_Entries provided_
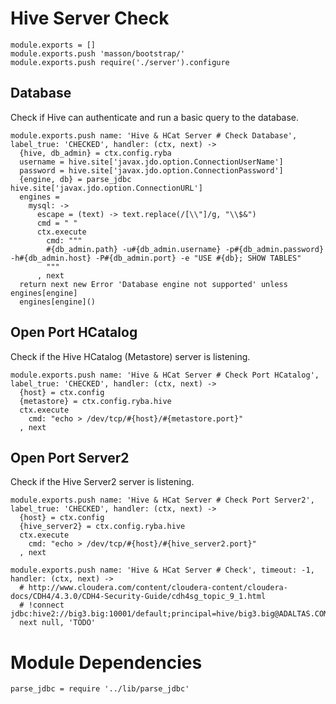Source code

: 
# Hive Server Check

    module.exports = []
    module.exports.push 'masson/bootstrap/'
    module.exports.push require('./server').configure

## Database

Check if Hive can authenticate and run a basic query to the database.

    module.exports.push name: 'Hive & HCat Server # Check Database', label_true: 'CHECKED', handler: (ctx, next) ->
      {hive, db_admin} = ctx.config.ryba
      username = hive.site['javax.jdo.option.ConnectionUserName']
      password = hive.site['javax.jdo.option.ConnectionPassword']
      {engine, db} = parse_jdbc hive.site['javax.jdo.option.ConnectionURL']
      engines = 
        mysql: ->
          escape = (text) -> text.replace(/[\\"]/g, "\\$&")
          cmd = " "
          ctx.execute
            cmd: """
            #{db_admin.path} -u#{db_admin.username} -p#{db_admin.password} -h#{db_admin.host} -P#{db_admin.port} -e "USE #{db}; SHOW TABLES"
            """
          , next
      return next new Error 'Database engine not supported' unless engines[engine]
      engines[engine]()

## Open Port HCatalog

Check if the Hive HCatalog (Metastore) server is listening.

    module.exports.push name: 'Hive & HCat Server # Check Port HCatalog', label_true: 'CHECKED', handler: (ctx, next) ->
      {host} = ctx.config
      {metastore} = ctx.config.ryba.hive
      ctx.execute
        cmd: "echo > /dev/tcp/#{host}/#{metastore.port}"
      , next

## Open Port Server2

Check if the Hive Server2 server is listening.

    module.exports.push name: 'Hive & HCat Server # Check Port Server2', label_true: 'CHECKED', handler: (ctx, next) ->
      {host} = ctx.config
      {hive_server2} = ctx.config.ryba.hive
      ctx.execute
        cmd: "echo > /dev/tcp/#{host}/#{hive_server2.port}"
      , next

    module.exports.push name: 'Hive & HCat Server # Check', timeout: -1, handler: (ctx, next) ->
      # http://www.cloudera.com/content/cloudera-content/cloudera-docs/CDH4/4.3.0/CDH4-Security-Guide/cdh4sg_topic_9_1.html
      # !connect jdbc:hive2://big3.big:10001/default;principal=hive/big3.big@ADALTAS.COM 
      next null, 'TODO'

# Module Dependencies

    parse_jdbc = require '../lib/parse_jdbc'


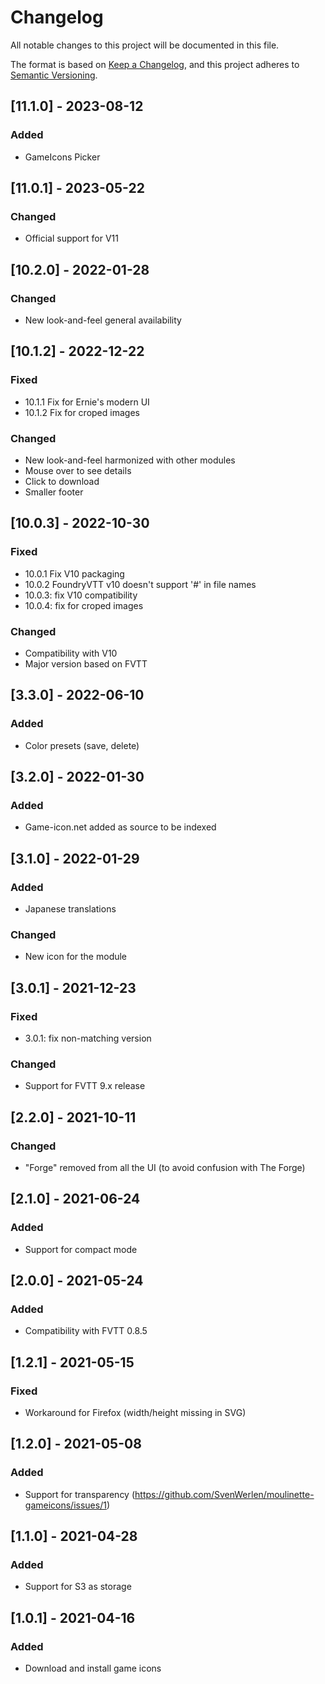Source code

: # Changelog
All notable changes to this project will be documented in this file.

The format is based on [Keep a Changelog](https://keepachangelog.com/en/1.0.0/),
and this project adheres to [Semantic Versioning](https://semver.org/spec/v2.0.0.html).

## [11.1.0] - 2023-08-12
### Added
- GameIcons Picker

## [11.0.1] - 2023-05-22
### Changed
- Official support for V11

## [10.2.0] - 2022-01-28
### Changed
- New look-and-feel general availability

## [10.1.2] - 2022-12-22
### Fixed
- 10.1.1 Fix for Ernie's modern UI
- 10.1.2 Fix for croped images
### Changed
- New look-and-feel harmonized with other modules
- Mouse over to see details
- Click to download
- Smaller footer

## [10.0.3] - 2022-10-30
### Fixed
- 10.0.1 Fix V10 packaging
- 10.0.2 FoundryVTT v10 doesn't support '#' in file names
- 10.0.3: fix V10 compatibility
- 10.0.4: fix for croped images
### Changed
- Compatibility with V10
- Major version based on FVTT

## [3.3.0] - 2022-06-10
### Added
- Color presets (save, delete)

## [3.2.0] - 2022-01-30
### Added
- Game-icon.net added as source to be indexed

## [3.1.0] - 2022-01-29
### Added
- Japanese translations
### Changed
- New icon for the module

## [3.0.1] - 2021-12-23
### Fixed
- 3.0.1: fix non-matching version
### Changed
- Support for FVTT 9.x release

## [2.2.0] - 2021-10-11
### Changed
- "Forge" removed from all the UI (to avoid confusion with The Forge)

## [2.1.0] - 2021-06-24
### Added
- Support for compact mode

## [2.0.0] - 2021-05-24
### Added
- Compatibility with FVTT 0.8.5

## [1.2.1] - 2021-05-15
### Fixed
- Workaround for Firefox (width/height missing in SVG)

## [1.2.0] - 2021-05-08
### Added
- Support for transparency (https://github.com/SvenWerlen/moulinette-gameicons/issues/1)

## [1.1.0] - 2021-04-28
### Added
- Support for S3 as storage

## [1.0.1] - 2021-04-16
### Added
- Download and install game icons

==

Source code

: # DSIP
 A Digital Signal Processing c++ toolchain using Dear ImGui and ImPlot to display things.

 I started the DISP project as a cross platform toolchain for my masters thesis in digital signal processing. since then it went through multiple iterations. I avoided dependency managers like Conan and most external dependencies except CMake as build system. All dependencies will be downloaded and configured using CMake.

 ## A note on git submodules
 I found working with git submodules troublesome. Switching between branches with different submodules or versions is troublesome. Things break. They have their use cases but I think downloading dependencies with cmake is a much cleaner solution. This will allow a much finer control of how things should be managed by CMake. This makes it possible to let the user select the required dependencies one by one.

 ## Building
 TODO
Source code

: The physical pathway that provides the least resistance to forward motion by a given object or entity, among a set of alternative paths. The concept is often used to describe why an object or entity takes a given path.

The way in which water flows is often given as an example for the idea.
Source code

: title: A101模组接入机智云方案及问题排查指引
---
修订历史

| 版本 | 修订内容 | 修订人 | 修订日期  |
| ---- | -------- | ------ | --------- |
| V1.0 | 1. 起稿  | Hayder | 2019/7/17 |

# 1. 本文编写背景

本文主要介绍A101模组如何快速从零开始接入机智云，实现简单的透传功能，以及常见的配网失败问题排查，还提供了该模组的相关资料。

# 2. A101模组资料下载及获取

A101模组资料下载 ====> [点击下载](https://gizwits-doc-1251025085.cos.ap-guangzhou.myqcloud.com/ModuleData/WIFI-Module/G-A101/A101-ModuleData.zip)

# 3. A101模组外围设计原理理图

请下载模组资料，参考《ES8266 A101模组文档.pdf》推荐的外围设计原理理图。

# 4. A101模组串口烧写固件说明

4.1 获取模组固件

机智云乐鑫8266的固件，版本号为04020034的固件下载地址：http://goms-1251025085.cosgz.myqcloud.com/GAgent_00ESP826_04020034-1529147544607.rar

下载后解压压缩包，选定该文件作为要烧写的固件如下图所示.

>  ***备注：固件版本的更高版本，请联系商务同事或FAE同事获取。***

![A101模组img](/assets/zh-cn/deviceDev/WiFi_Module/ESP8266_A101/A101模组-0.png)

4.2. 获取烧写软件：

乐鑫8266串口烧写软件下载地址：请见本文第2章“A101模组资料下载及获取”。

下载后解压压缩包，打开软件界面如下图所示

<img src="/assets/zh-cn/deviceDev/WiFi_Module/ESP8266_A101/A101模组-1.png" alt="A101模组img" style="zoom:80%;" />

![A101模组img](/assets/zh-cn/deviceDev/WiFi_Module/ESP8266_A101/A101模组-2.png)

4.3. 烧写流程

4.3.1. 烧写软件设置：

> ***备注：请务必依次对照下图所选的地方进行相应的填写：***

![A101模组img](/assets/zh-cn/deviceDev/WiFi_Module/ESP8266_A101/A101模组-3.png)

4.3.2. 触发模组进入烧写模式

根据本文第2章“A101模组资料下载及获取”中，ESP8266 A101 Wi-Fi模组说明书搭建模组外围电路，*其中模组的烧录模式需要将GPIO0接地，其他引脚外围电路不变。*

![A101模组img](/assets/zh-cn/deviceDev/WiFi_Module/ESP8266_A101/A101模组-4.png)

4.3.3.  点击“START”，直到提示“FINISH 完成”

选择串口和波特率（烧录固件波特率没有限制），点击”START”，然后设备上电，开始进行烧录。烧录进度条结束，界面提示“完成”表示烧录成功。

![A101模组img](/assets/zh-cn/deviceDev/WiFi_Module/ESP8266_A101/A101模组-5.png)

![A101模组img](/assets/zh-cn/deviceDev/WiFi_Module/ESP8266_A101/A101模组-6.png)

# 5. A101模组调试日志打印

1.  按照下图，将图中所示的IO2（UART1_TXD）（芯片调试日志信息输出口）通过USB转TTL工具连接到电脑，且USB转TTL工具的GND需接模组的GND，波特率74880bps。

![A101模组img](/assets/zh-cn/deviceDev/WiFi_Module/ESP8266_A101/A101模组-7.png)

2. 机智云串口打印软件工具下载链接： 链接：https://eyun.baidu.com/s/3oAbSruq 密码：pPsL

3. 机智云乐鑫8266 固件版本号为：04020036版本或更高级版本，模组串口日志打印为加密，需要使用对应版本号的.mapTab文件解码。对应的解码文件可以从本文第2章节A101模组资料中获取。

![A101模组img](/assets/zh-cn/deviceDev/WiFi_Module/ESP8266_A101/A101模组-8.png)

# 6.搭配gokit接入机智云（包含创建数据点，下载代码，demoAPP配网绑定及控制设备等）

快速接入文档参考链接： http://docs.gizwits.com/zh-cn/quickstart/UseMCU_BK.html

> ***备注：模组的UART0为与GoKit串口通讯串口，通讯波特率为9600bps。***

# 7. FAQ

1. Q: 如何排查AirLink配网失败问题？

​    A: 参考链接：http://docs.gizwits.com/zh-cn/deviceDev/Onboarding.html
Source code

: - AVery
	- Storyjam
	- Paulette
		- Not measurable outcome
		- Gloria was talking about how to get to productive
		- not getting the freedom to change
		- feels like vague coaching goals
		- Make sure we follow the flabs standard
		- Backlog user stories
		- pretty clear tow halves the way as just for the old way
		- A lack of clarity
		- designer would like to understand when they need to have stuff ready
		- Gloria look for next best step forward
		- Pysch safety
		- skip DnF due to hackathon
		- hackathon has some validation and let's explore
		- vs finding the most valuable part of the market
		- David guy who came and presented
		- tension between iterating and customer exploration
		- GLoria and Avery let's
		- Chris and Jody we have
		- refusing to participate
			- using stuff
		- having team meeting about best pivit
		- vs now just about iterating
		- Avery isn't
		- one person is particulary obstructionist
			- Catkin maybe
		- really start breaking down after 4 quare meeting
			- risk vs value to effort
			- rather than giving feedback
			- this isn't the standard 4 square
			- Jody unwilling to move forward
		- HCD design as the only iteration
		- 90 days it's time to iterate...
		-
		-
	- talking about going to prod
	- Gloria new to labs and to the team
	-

---

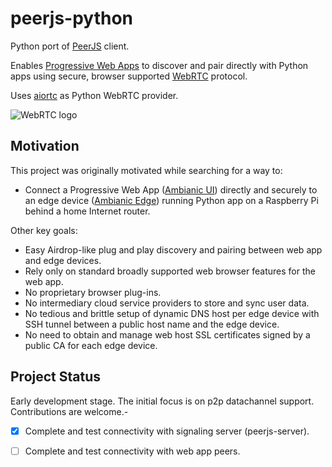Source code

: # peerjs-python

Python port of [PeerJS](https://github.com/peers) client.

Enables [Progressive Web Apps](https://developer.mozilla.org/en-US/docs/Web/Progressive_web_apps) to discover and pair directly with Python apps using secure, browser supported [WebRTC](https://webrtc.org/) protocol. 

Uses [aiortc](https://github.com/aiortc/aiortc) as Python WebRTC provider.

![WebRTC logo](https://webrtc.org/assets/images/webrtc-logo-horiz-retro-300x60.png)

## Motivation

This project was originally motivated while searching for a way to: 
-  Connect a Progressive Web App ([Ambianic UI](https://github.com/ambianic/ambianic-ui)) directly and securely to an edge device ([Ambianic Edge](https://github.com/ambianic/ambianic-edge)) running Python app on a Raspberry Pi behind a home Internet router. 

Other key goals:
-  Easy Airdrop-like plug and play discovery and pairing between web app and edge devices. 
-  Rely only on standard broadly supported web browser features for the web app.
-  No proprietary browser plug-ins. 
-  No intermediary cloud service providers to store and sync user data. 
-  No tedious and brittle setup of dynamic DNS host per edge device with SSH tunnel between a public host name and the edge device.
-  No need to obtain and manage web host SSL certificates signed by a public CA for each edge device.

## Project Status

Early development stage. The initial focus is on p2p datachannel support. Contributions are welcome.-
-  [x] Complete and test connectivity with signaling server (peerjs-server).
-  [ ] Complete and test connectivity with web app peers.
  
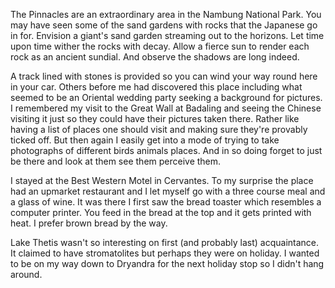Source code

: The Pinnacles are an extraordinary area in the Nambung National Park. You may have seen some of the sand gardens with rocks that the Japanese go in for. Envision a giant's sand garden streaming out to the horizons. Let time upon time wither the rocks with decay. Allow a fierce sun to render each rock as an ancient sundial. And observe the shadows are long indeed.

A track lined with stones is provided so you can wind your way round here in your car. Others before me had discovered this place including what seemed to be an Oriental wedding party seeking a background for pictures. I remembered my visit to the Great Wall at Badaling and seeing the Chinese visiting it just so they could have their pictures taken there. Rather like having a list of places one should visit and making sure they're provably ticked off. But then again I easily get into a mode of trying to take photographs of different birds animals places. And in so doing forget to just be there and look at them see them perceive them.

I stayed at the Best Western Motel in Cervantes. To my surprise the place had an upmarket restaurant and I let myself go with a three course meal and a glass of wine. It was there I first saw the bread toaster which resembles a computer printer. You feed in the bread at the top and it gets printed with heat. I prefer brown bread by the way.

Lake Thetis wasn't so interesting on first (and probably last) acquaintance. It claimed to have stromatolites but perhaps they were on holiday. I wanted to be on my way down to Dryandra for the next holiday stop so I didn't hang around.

_What is required_
Line count for "need": count the lines of the records above that contain it and give only the number.

_Answer below_
2